On Newstalk Breakfast, Deputy Ó Ríordáin - who is calling for a hybrid Leaving Cert in 2022 - said school profiling is still not an acceptable approach.
He said: “I find this morning’s report deeply unhelpful - the minister just needs to make a decision. I don’t think leaks like this or reports like this really help anyone.
“She could have made a decision in November, December, earlier this week… now we have a report in the Irish Times about the potential for school profiling, which she knows and the department knows are completely unacceptable to members of the opposition and many in the education sector.
“It’s completely unfair for an individual student who may be studying in a school of disadvantage or a school with limited subject choice.

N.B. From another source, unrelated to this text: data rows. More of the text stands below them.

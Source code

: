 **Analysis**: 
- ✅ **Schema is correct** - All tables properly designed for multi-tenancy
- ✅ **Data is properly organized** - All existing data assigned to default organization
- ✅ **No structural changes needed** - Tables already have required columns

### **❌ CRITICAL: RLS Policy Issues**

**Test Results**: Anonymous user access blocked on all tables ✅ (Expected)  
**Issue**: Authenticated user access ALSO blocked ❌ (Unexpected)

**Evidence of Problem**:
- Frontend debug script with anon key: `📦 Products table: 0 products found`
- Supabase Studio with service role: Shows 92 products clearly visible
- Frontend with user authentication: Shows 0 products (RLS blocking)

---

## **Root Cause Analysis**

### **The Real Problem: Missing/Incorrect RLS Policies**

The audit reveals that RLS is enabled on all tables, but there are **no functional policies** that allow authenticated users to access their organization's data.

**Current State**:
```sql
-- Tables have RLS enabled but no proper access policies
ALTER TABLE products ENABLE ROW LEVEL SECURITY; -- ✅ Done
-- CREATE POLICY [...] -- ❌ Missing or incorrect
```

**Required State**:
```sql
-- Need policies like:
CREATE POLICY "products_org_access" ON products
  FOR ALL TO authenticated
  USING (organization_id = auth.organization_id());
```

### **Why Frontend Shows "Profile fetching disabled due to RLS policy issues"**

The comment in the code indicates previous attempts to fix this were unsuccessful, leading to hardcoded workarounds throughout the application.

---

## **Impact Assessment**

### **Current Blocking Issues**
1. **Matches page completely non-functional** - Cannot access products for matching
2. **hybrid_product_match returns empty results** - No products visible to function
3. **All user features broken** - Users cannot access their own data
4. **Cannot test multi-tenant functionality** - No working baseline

“If you have a student who is off their own bat studying a higher level paper because a higher level teacher isn’t available in that school… how on earth is school profiling supposed to take that into account?”
The Labour TD said he's "sick, sore and tired" of waiting for a decision on this year's exams, adding: "And I'm not even doing the Leaving Cert".
He said a decision is now needed, as students have lost significant amounts of class time over the last two years and teacher absences due to COVID continue to disrupt learning.
He said it's "unfair" to expect this year's Leaving Cert class to go back to a traditional exam as a result.
'Profiling is unfair'
Ray Silke - a teacher at Coláiste Iognáid in Galway, and former Galway All Ireland winning captain - said the current situation is very unfair on students.
He said own Leaving Cert students keep asking what’s going to happen, but he and other teachers aren't able to give an answer.
He said: “I’d agree that profiling is unfair - it’s unfair particularly to an individual student who might be exceptional.
"Because they didn’t sit the junior cert - through absolutely no fault of their own - they would be disadvantaged.”
However, he also noted that predicted grading in the past two years saw “academic inflation go through the roof”.
He also noted: “It’s a very difficult situation to put teachers in.
"In my own case, I coached the boys for four or five years on the school team. Two of my friends had children in that class. It’s a very hard situation.”
Ray does believe there's a need to move to a new Leaving Cert system - one that includes continuous assessment.
In the meantime, however, he said it's important this year's written exams need to be modified to give students more choice around which questions to answer.